Animal spirits are running high in the month of March to date. A whole dealer’s choice of assets ranging from global stocks to crude oil to the South African rand and Turkish new lira are all climbing out of the depths of despair in which they had been mired for most of the first two months of the year. For the time being, anyway, it appears to be a moment for the long-suffering to shine. While emerging markets and energy & production stocks have their day in the sun, the so-called “Nifty Nine” and other darlings of 2015 languish. The MSCI Emerging Markets index is up 5.4 percent since the month began, and more than thirteen percent above the six and a half year low point reached back on January 21. Bargain hunters quite naturally sniff a deal: is it one worth taking?
The Rally in Context
Thirteen percent is nothing to sneeze at, but it remains a long way even from relatively recent high water marks. The chart below illustrates the price performance of the MSCI Emerging Markets index over the past ten years. The dotted horizontal lines represent, respectively, the pre-recession all-time high (2007), post-recession high (2011) and last two years’ high (2014).
Investors viewing emerging markets from a tactical standpoint would probably look with most interest at that last two years’ number: even after the recent rally, the index is still more than 28 percent away from the L2Y high point reached in September of 2014. That’s a lot of ground, which arguably means that tactical investors could take comfort in not having missed the boat. Double-digit annual gains would not necessarily be out of the question with the right combination of EM-friendly tailwinds.
Not Much New Under the Sun
Chief among those tailwinds would likely be a continued run-up in energy and industrial metals prices, a strengthening of local currencies against the US dollar, and a general absence of bad-news surprises principally from China, but also from other suffering EM locales including Brazil and Russia. A glance at the headlines in the month to date, though, suggests that not much has really changed in the fundamental landscape of the global economy. The recent rally in crude prices, arguably (if unusually) the principal catalyst in equity strength, is based less on a real improvement in the global supply-demand balance than on atmospherics about what oil ministers will say to each other when they (supposedly) meet later this month.

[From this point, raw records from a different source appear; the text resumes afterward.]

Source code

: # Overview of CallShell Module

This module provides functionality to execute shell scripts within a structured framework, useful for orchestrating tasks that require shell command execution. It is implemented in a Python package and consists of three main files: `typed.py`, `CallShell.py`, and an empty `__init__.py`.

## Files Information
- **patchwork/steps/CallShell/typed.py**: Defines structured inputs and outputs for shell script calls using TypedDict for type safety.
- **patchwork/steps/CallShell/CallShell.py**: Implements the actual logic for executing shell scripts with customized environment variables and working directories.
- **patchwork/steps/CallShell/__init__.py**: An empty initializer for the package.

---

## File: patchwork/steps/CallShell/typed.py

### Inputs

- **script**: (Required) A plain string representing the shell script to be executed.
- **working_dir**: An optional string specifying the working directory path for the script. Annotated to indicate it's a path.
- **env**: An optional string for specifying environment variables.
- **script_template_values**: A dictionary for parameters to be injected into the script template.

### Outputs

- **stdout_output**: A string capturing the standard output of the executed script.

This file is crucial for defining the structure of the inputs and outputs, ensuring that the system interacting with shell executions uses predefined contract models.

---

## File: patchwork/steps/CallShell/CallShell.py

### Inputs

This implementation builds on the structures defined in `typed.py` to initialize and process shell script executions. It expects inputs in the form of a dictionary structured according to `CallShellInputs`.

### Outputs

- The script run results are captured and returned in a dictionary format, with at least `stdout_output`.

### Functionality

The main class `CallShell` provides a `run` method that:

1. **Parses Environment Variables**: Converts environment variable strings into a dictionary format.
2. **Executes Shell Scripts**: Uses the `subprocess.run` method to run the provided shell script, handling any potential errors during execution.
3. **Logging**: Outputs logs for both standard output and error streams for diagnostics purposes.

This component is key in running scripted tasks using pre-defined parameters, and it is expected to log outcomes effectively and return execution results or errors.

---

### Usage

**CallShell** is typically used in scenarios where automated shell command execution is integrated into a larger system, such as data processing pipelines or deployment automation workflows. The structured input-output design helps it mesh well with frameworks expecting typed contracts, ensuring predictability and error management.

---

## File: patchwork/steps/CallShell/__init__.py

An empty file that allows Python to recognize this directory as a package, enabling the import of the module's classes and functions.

China’s recent headline numbers have been less than impressive, including capital outflows, weak industrial production and sagging imports and exports. Brazil’s recession is turning deeper than expected, while the ongoing Petrobras political scandal has now ensnared the country’s former president, Luiz Inácio Lula da Silva. Perhaps the brightest recent news tidbit from emerging markets comes from the unlikely source of Argentina. That longstanding pariah appears ready to return to the capital markets after the new government of Mauricio Macri settled a longstanding debt dispute with major creditors earlier this week.
In our commentary last week we suggested not getting too comfortable even while enjoying the fruits of the recent global equities rally. We would extend that cautionary note even more emphatically to emerging markets. While the above chart shows enticing new ground to break on the upside, there is plenty of potential downside as well. In a market environment driven largely by whichever lurking X-factors pop into or out of existence like so much antimatter, the next big move could be either way.